Howard tries to make AWA compulsory

April 20, 2005
Issue 

Nick Everett, Canberra

On April 4, the secretary of the federal Department of Employment and Workplace Relations (DEWR) secretary, Dr Peter Boxall, announced that all future appointments to the department would be subject to the successful applicant signing an Australian Workplace Agreement (AWA or individual contract).

Boxall, a Chicago University educated neoliberal economist, has aggressively promoted AWAs over collective bargaining as part of the federal government's push to weaken unionism both inside and outside the public service.

While AWAs have been pushed aggressively by the Howard government since the introduction of the Workplace Relations Act in 1996, this is the first time that the government has attempted to compel its own employees at all levels to sign AWAs, denying them coverage under a certified agreement.

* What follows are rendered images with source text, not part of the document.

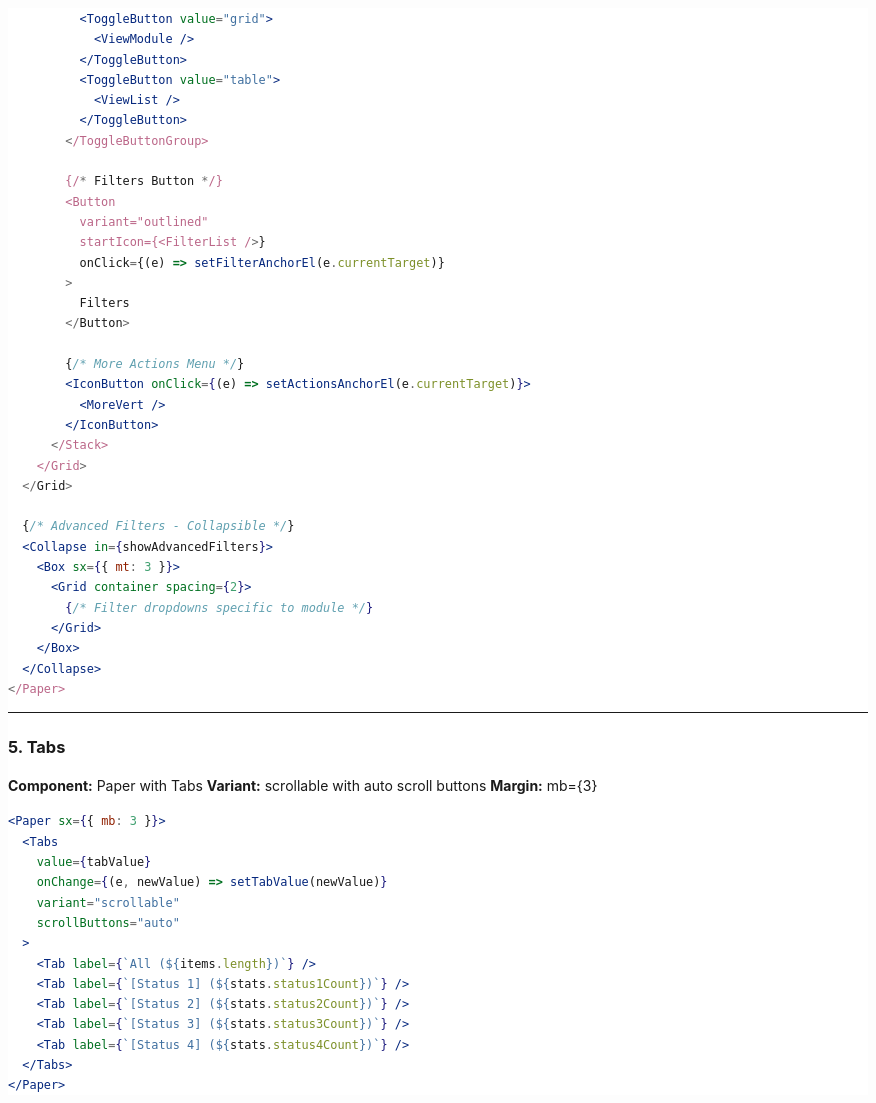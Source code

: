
 ```jsx
          <ToggleButton value="grid">
            <ViewModule />
          </ToggleButton>
          <ToggleButton value="table">
            <ViewList />
          </ToggleButton>
        </ToggleButtonGroup>

        {/* Filters Button */}
        <Button
          variant="outlined"
          startIcon={<FilterList />}
          onClick={(e) => setFilterAnchorEl(e.currentTarget)}
        >
          Filters
        </Button>

        {/* More Actions Menu */}
        <IconButton onClick={(e) => setActionsAnchorEl(e.currentTarget)}>
          <MoreVert />
        </IconButton>
      </Stack>
    </Grid>
  </Grid>

  {/* Advanced Filters - Collapsible */}
  <Collapse in={showAdvancedFilters}>
    <Box sx={{ mt: 3 }}>
      <Grid container spacing={2}>
        {/* Filter dropdowns specific to module */}
      </Grid>
    </Box>
  </Collapse>
</Paper>
```

---

### 5. Tabs

**Component:** Paper with Tabs
**Variant:** scrollable with auto scroll buttons
**Margin:** mb={3}

```jsx
<Paper sx={{ mb: 3 }}>
  <Tabs
    value={tabValue}
    onChange={(e, newValue) => setTabValue(newValue)}
    variant="scrollable"
    scrollButtons="auto"
  >
    <Tab label={`All (${items.length})`} />
    <Tab label={`[Status 1] (${stats.status1Count})`} />
    <Tab label={`[Status 2] (${stats.status2Count})`} />
    <Tab label={`[Status 3] (${stats.status3Count})`} />
    <Tab label={`[Status 4] (${stats.status4Count})`} />
  </Tabs>
</Paper>
```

Despite the government's aggressive promotion of AWAs, they only cover about 2% of the work force. Mining corporations have campaigned for their retention because mining is one of the few sectors where AWAs have made some inroads as a result of strong industrial tactics employed by mining companies, supported by the federal government.

In late 1995, the workers at the Weipa Bauxite mine fought mining giant Rio Tinto for three months to demand their right to a collective agreement in the face of a campaign by Rio Tinto to lure workers on to individual contracts with pay rates 15% higher than their union counterparts. Rio Tinto was eventually forced to sign a collective agreement, although only after forcing union members to concede to a system of performance based pay.

In the federal public service, AWAs have not faired as well as the government's rhetoric might suggest. According to the DEWR, as of December 31, out of 124,500 public and parliamentary service permanent staff there were 11,085 AWAs covering 1928 Senior Executive Service (SES) and 9157 other employees — a total of only 8.9% of staff. AWAs are compulsory for the SES and, in some agencies, for the executive level directly below it.

The rest of the permanent staff were covered by 101 certified agreements (as at March 30), of which 70 were LJ (union) agreements and 31 were LK (non-union) agreements.

Studies of AWAs indicate a poorer wage outcome than collective agreements, as well as a reduction in working conditions and non-wage benefits. AWAs are less likely to include penalty and overtime rates for working long and unsocial hours and commonly link pay increases to individual performance measurement.

According to the Community and Public Sector Union (CPSU), 47% of DEWR employees are now covered by AWAs, encouraged to do so by offers of higher pay linked to performance. Since the January 23 rejection of a management offer of a non-union certified agreement (by 78% of those who voted), DEWR management have been on the offensive in seeking to convince more employees to sign up to AWAs.

However, rather than resisting this offensive by seeking to convince its members that their collective strength lies in rejecting AWAs, the CPSU has sought to "engage" employees on AWAs by offering to assist them in negotiating a better AWA, and presenting the option of signing an AWA as simply a matter of "choice".

With new and prospective CPSU members now being denied the choice of being covered by the certified agreement when they take a job in the DEWR, the CPSU is faced with the challenge of how to turn around the decline in both its membership and collective bargaining power. The current certified agreement campaign (which could involve industrial action "protected" from legal sanction under the Workplace Relations Act) provides a window of opportunity to resist this latest move.

Such a campaign must begin to challenge the idea that AWAs are a "choice" for union members and seek to convince them that the value of unionism lies in workers' collective strength. The campaign should also demand that every worker has the right to be covered by a collective agreement and link up with CPSU members fighting the imposition of AWAs in other government agencies.

If the CPSU is to reverse its membership decline in the DEWR, it must be prepared to wage a long and hard industrial campaign to win a collective agreement all union members can be proud of. In the end, only a collective agreement that better defends pay and conditions than the DEWR management's AWAs can win back to the union those who have deserted it.

[Nick Everett is a CPSU delegate in the DEWR.]

From Green Left Weekly, April 20, 2005.